• **WHAT THE TASK REQUIRES**: Return the lines below that carry the word "mathbf".

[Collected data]
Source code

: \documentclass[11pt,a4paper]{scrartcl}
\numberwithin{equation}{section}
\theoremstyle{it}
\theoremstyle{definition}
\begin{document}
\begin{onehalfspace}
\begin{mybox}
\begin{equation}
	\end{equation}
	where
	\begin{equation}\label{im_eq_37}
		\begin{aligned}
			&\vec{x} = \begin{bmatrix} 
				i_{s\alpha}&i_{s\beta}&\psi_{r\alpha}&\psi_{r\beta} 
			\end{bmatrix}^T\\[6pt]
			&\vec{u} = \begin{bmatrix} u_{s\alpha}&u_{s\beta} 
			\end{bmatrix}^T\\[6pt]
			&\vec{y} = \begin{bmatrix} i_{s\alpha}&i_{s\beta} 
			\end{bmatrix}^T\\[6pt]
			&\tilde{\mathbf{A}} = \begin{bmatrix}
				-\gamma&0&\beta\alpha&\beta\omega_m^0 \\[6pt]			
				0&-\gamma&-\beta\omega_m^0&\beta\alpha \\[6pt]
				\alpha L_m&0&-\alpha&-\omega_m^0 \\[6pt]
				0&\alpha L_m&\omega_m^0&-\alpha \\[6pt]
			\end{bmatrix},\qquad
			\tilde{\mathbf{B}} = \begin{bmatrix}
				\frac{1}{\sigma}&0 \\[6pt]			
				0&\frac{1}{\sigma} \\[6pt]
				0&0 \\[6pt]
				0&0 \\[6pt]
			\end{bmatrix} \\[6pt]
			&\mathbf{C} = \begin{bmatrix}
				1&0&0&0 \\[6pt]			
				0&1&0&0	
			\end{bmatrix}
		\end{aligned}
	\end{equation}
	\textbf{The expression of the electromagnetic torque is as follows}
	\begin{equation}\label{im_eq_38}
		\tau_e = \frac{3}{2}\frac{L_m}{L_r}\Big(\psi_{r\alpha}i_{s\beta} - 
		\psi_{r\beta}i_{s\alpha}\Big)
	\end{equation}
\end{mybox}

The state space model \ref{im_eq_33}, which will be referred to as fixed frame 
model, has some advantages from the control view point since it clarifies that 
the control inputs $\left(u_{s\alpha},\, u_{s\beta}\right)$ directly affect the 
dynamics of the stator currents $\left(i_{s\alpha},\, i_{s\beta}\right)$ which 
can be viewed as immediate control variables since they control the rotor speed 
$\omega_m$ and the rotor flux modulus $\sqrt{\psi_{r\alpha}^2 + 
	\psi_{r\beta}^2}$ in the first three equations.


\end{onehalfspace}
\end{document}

• **TASK SOLUTION**:
			&\tilde{\mathbf{A}} = \begin{bmatrix}
			\tilde{\mathbf{B}} = \begin{bmatrix}
			&\mathbf{C} = \begin{bmatrix}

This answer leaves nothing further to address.